By way of a personal update and a thoroughly contrived segue into this post, let me say that the Ol' Bloviator's general condition has improved in the seven weeks since he was struck down by a mysterious hit-and-run driver--or actually hit-apologize-then-run driver. It came as no surprise, I'm sure, that, even in the way he gets himself run over, the O.B. is a trend-setter. Note this report from over there in suburban Hotlanta about Carol Floyd, a lady in his age bracket who was knocked down in a crosswalk, which in Georgia is seen as similar to a "free-fire" zone, by a woman who, like O.B.'s assailant, stopped to apologize and gave evidence of intending to hang around, only to think better of it and shag ass. Floyd was reportedly "angry" that the woman who hit her had "fled the scene." Carol, I've been there, honey. Just try not to let your anger eat at you from the inside.
There's
a related story here as well that may well explain this spate of vehicular
assaults on honest, hard-working oldsters like Carol and me. It seems a Florida
lady recently caused a two-vehicle accident while trying to shave behind the wheel. (Warning: Some may think that the Ol' Bloviator briefly succumbs to insensitivity and bad taste in the paragraph that follows. Those who wish to continue to hold him up as a role model might be wise to skip down just a bit.)

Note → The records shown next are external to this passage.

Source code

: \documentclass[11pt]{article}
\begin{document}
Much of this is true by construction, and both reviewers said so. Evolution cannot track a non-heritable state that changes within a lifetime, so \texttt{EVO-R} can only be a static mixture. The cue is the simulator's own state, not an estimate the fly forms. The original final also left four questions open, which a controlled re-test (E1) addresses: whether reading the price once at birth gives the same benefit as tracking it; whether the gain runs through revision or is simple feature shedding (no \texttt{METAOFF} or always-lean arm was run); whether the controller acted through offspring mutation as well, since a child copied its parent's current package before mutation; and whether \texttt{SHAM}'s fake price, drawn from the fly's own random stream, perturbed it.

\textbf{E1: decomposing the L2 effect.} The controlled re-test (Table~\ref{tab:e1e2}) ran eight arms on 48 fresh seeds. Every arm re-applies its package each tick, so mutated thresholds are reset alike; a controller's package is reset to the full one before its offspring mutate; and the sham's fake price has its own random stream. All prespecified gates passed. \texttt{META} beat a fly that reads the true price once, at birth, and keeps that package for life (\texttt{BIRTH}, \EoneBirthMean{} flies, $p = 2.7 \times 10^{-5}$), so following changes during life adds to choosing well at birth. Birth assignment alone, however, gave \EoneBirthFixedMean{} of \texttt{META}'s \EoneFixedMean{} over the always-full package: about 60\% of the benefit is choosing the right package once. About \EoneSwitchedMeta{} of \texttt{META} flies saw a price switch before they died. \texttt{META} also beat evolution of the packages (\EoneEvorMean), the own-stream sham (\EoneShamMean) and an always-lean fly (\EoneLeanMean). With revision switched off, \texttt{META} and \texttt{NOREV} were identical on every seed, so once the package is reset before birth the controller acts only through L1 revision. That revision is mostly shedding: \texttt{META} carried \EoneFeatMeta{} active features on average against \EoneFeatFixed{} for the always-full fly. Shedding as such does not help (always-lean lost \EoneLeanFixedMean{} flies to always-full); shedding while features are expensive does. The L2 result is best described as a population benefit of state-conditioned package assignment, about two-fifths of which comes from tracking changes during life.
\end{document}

I'll grant you that this good sister doesn't exactly come across as a former
Miss America or even Miss Sylacauga, for that matter, but you can see that she
ain't sporting so much as a five-o'clock shadow. The fact is she wasn't shaving
her face or nose or ears or even her armpits and legs. She
was doing a little trim job in what the reporter euphemistically called her
"bikini area." The hell of it is that her ex-husband was in the car with her,
but apparently only riding shotgun, although the two of them tried to switch
places after the accident. I don't know anything about why that ol' boy would
be in the car with her on such an occasion, especially since she explained
later that she was on her way to meet her boyfriend and was just trying to tidy
up a little bit down there in order to be "ready for the visit." I will say to
the ex that he, of all people, should have known better. If there could be
anything worse than seeing his former wife in a bikini, it surely must be
seeing her landscaping the terrain that a bikini is supposed to conceal. It
wouldn't do, I guess, to get into what "look" she might have been working toward--the
"airstrip" (Think 747, I'm guessing), the "Hitler" (She does have something of
the neo-Nazi look, I'd say) or (God help us!) the "Yul Brynner." The latter, of
course, is not recommended for inexperienced drivers or trimmers or trips
shorter than 100 miles, and this entire activity is especially discouraged in
Alabama, where the pothole problem is just plain out of hand. It's small wonder
that, so I'm told, the more natural "Willie Nelson" look is popular over that
way. I have no proof, of course, that the woman who ran down Carol or me was trying
to coif herself down there at the time, but you have to admit that someone who was
doing something like that while driving would surely have extra incentive not to
hang around and spill her guts about it to a cop.
We're
being totally unfair, of course, to read so much into anyone's mug shot, which, let's face it, was not likely
taken at a time when a person was at his or her best. Ain't that right, Nick?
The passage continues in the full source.